▶ _Your objective_:
Which lines below hold the word "können"? Copy all of them.

────

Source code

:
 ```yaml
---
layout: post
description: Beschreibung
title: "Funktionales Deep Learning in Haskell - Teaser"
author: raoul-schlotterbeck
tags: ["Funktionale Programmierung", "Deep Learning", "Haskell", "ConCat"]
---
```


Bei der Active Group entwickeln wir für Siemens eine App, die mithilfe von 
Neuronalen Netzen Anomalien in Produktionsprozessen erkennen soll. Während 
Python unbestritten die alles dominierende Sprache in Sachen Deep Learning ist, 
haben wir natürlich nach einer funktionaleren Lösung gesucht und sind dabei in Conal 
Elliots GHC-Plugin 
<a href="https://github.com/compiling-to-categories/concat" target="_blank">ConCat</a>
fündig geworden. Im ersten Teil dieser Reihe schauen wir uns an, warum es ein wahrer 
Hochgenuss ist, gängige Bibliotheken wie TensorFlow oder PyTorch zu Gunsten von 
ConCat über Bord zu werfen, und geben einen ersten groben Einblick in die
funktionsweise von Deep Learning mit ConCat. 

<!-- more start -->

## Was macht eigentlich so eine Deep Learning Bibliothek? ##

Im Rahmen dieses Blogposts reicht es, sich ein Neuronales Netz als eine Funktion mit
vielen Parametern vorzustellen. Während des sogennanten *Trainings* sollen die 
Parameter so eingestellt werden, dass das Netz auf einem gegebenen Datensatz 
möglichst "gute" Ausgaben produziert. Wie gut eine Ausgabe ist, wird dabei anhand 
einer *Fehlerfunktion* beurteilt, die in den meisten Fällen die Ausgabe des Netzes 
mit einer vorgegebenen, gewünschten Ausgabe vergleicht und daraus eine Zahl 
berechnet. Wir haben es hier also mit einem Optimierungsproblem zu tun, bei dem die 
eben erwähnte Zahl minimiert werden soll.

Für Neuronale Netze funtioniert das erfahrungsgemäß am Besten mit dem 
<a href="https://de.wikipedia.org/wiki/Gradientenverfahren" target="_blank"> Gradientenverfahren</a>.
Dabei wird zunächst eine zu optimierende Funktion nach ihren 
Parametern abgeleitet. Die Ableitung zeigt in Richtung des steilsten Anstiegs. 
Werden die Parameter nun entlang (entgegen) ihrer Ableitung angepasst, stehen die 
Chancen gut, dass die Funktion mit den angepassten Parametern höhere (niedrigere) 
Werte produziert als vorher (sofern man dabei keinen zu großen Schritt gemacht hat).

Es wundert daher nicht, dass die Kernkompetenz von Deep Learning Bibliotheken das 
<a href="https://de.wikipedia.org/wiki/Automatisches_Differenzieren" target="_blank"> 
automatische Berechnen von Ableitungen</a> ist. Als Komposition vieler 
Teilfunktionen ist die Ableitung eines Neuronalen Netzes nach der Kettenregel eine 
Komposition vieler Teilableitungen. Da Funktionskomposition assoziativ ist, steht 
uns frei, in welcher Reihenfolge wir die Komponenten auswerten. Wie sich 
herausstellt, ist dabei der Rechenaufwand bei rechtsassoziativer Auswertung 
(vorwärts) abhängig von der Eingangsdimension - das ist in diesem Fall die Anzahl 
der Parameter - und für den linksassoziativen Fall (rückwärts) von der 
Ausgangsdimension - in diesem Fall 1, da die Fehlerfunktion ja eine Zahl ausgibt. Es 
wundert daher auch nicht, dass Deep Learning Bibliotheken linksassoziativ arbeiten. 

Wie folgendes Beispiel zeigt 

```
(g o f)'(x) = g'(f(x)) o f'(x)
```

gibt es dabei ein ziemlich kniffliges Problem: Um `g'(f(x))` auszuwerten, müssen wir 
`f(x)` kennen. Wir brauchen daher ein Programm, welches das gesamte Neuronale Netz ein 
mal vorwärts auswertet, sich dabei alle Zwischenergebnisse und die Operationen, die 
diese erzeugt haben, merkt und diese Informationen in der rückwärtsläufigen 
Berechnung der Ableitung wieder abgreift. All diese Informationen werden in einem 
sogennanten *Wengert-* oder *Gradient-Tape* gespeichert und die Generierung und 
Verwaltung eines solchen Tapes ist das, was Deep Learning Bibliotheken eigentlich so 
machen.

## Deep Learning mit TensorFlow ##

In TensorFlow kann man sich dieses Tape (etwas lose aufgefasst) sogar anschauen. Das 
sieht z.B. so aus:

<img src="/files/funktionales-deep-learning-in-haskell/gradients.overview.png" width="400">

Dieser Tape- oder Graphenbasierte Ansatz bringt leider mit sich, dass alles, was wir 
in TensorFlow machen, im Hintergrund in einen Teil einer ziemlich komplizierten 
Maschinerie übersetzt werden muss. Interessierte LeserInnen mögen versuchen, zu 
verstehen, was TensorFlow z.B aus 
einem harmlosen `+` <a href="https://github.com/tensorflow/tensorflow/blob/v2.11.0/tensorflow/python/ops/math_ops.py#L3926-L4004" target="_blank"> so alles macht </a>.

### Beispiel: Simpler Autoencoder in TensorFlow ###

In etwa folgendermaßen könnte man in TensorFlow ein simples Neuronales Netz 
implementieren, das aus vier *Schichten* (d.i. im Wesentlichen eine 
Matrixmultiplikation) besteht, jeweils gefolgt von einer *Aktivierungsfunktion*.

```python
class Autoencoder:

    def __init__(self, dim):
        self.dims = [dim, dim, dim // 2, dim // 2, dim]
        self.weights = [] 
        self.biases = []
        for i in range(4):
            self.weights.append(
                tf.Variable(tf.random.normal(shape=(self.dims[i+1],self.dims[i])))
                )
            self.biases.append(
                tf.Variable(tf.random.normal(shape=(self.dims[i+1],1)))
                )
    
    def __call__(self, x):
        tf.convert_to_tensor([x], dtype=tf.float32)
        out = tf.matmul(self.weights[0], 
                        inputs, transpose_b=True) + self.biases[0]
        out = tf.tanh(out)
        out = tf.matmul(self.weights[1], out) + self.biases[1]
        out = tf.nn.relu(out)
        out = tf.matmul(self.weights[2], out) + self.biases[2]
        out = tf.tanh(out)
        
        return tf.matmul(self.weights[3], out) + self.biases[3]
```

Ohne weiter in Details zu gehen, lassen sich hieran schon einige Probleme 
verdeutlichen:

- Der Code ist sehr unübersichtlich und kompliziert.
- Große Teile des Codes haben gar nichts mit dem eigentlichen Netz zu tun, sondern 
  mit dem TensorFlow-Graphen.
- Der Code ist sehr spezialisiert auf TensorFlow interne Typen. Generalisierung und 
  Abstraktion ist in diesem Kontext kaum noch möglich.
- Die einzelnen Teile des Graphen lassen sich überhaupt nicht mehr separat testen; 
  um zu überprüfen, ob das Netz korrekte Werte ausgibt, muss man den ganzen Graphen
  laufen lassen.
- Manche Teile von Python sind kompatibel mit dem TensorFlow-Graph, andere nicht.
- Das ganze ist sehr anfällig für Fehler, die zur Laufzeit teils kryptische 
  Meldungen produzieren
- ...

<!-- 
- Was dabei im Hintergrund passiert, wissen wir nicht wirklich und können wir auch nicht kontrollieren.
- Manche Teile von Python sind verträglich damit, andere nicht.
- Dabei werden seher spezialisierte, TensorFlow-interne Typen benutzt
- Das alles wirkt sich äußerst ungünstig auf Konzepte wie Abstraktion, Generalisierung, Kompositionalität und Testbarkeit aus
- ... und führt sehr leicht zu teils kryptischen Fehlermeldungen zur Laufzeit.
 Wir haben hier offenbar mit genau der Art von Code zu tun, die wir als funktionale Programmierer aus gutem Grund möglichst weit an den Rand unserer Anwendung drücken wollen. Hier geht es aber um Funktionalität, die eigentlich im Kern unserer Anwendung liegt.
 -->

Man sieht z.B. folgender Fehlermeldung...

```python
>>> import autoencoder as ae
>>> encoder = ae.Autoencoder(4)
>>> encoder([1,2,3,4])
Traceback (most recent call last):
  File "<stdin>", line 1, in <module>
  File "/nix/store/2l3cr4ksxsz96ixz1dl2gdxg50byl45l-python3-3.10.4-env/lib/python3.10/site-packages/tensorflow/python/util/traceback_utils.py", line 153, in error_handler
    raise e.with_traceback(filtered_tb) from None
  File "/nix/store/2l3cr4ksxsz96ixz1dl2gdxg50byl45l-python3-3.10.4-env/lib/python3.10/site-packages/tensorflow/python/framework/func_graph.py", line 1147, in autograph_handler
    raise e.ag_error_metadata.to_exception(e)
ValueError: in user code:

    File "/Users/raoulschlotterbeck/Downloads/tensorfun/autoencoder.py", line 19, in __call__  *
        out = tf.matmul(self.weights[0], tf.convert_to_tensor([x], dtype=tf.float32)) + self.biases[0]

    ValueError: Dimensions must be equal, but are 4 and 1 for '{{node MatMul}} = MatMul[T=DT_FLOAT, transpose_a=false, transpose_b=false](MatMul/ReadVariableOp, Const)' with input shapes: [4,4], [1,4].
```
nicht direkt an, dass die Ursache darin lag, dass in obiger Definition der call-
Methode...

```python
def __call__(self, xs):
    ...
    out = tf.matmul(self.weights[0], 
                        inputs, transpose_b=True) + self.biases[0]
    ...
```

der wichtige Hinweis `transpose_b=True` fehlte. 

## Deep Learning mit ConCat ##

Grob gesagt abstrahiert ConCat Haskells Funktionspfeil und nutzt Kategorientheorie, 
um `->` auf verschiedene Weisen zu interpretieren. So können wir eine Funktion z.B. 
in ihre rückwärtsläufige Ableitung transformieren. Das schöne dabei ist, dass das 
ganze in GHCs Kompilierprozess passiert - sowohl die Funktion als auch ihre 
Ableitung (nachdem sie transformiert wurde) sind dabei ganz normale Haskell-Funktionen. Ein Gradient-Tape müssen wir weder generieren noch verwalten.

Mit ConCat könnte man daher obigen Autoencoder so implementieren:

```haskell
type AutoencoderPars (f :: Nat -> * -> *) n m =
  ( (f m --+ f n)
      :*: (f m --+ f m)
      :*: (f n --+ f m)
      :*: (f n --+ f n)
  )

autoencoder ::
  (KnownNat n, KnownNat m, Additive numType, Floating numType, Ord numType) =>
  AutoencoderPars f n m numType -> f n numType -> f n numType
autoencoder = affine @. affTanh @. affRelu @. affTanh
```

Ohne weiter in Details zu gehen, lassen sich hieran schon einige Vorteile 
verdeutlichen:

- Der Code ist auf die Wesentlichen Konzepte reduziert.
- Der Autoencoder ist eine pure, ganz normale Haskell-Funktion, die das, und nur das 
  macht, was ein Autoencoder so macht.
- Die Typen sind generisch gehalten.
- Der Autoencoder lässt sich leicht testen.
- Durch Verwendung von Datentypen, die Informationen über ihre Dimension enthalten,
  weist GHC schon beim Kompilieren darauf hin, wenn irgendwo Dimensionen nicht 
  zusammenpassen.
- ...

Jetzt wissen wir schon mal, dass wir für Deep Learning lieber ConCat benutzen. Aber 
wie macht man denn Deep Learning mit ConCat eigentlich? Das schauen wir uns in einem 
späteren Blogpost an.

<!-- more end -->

────

▶ _Task output_:
- Was dabei im Hintergrund passiert, wissen wir nicht wirklich und können wir auch nicht kontrollieren.
um `->` auf verschiedene Weisen zu interpretieren. So können wir eine Funktion z.B. 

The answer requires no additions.